Walters K
Division of Genomic Medicine, School of Medicine and Biomedical Sciences, University of Sheffield, Sheffield S10 2RX, UK.
J Theor Biol. 2007 Mar 7;245(1):161-8. doi: 10.1016/j.jtbi.2006.09.028. Epub 2006 Oct 1.
Metabolites and certain chemical agents (for example methyl methanesulfonate) can induce nucleotide bases on chromosomal strands to become alkylated. These alkylated sites have the potential to become single-strand chromosomal breaks, a form of DNA damage, if they are exposed to a sufficient temperature in vitro. It has been proposed that a single-strand break (SSB) sufficiently close to another SSB on the opposite chromosomal strand will form a double-strand break (DSB). DNA repair mechanisms are less able to repair DSBs compared to SSBs. Because of the complex three-dimensional structure of DNA, some chromosomal regions are more susceptible to alkylation than others. A question of interest is therefore whether these alkylated bases are randomly distributed or tend to be clustered. Pulsed-field gel electrophoresis allows the number of DNA fragments (and hence the number of DSBs) to be observed directly. The randomness of alkylation events can therefore be tested using the standard statistical hypothesis-testing framework. Under the null hypothesis, that the SSBs are randomly distributed on each of the strands, we can calculate the probability of observing a number of DSBs at least as large as that observed and hence the associated p-value. Previously, the probability distribution of the number of DSBs has been determined by Monte Carlo simulations; when considering the whole genome this can be very time consuming. In this paper, we theoretically derive an approximation to the distribution enabling appropriate probabilities to be calculated quickly. Based on previous findings we assume that the number of breaks on each strand is small compared to the number of nucleotide bases. We show that our method can give the correct probability distribution when alkylation events are relatively rare, discuss how rare these events have to be and suggest potential extensions to the model when a greater proportion of bases are alkylated.
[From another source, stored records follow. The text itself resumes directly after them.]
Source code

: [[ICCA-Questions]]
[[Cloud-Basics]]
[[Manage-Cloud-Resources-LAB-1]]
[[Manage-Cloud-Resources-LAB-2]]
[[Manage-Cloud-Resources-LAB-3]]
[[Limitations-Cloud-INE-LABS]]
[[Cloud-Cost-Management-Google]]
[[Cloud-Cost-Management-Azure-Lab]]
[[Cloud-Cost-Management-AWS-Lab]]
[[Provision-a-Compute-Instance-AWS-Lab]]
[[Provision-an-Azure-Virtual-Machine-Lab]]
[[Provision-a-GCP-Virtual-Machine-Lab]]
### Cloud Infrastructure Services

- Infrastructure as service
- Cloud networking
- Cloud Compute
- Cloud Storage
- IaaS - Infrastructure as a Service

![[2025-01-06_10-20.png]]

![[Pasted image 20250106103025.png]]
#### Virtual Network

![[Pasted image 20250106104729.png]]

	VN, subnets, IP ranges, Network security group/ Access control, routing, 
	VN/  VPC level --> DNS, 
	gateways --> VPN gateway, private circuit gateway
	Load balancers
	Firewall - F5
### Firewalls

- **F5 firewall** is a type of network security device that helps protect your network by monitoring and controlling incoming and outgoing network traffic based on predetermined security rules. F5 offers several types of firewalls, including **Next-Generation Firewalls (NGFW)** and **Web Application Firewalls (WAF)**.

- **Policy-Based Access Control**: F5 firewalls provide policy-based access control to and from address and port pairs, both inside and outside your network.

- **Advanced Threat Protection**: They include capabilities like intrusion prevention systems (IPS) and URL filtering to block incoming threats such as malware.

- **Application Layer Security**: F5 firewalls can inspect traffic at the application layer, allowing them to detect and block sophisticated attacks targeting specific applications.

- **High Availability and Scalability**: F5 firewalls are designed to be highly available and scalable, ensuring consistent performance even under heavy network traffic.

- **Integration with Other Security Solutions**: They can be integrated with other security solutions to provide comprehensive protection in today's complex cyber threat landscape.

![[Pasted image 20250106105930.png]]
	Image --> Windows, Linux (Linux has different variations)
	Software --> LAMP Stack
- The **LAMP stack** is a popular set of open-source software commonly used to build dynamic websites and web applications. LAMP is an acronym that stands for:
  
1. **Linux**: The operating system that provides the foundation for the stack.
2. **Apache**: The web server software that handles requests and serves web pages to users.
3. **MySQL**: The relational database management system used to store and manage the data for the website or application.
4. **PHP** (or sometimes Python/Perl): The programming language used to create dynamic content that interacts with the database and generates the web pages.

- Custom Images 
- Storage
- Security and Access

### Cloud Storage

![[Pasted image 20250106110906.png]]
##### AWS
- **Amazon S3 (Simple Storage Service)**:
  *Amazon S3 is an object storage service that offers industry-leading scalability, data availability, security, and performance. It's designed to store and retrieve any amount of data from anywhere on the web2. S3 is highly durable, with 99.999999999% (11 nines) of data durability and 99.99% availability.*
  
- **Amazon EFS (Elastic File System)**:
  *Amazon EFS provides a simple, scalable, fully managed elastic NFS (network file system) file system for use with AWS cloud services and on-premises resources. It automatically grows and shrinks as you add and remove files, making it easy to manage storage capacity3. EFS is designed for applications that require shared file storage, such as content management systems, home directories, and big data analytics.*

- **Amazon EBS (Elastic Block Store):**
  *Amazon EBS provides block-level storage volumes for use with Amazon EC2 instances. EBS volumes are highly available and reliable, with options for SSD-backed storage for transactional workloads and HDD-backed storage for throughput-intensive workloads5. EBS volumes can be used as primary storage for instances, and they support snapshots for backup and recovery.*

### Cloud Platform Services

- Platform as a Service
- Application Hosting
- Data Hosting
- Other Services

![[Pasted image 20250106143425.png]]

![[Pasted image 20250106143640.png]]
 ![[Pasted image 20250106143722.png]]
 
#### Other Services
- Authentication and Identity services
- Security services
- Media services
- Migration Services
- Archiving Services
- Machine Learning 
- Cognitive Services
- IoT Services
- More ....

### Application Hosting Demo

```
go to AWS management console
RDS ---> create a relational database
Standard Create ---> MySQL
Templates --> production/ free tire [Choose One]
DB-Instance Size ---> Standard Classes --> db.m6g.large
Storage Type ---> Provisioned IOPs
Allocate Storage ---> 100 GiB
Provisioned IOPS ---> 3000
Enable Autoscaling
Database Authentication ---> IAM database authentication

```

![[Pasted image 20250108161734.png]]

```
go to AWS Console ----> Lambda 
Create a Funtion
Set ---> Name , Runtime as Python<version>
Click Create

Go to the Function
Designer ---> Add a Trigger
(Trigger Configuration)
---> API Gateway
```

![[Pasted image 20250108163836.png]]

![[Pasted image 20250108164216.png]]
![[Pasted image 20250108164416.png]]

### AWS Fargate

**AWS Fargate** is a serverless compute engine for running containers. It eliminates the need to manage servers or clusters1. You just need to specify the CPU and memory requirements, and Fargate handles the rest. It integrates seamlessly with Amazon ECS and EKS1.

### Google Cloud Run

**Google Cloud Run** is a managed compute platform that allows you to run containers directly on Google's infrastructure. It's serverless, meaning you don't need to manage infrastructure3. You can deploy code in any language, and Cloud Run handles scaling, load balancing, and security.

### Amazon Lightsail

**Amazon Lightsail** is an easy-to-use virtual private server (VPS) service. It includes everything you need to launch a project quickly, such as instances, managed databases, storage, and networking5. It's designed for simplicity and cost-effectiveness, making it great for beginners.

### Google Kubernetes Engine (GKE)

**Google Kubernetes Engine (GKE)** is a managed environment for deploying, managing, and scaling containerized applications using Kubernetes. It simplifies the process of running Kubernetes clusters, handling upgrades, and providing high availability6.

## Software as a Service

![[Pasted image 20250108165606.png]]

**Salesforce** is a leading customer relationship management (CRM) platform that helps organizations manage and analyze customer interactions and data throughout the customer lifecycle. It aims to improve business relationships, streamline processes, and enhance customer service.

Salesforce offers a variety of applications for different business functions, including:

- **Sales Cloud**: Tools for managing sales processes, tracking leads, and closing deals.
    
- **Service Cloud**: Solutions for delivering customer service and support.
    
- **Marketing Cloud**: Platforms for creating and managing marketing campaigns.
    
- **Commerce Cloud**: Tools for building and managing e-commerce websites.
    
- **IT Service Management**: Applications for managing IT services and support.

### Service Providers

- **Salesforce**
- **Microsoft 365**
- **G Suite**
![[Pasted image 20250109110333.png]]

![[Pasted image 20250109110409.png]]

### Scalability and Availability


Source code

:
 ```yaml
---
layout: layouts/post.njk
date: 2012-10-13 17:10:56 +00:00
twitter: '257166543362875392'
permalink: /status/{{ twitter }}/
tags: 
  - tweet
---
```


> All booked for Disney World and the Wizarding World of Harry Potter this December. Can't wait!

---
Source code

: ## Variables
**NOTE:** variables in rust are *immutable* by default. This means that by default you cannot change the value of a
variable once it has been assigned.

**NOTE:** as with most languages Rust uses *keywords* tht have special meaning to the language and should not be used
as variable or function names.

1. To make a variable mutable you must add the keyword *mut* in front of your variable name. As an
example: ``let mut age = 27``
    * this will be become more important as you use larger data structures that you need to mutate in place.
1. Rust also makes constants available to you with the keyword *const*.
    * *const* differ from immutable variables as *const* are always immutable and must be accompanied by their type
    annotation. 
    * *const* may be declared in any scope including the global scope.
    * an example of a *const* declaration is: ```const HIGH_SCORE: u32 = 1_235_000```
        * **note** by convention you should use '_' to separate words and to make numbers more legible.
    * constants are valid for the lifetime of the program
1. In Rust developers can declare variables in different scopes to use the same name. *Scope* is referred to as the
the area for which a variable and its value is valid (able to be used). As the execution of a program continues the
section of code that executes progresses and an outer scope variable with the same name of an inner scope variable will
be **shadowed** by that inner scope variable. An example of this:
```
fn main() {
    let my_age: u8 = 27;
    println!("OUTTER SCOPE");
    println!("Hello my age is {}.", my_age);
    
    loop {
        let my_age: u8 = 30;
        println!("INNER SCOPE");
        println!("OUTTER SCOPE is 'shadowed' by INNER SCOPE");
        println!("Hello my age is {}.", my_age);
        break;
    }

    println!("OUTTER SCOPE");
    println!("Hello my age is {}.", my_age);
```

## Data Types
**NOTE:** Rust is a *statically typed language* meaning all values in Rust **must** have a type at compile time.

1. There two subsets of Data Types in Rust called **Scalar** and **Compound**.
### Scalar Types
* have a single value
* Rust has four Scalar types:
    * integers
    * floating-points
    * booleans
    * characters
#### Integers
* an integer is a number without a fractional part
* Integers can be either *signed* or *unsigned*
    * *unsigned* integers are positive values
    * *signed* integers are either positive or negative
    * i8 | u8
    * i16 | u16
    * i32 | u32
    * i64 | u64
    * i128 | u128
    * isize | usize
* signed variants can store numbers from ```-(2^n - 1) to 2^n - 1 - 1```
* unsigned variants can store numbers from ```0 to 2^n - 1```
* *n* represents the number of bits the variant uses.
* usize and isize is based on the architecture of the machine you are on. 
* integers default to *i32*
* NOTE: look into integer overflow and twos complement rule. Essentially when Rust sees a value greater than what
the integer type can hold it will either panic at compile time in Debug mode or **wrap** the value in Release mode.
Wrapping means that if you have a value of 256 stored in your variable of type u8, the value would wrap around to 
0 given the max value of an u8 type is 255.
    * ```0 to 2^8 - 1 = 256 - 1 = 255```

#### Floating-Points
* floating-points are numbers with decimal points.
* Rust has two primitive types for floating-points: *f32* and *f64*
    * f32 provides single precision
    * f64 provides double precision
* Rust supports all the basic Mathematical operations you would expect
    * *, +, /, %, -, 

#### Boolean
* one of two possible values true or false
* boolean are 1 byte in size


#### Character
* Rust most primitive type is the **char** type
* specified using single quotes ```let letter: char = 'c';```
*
代谢物和某些化学试剂(例如甲磺酸甲酯)可诱导染色体链上的核苷酸碱基发生烷基化。如果这些烷基化位点在体外暴露于足够高的温度下,它们有可能成为单链染色体断裂,这是一种DNA损伤形式。有人提出,在相反染色体链上与另一个单链断裂(SSB)足够接近的单链断裂会形成双链断裂(DSB)。与单链断裂相比,DNA修复机制修复双链断裂的能力较弱。由于DNA复杂的三维结构,一些染色体区域比其他区域更容易发生烷基化。因此,一个有趣的问题是这些烷基化碱基是随机分布还是倾向于聚集。脉冲场凝胶电泳可以直接观察到DNA片段的数量(从而观察到双链断裂的数量)。因此,可以使用标准的统计假设检验框架来测试烷基化事件的随机性。在零假设下,即单链断裂在每条链上随机分布,我们可以计算观察到至少与实际观察到的双链断裂数量一样多的概率,从而得到相关的p值。以前,双链断裂数量的概率分布是通过蒙特卡罗模拟确定的;当考虑整个基因组时,这可能非常耗时。在本文中,我们从理论上推导出该分布的一个近似值,以便能够快速计算出适当的概率。基于以前的研究结果,我们假设每条链上的断裂数量与核苷酸碱基的数量相比很小。我们表明,当烷基化事件相对罕见时,我们的方法可以给出正确的概率分布,讨论了这些事件必须有多罕见,并提出了在更大比例的碱基被烷基化时模型的潜在扩展。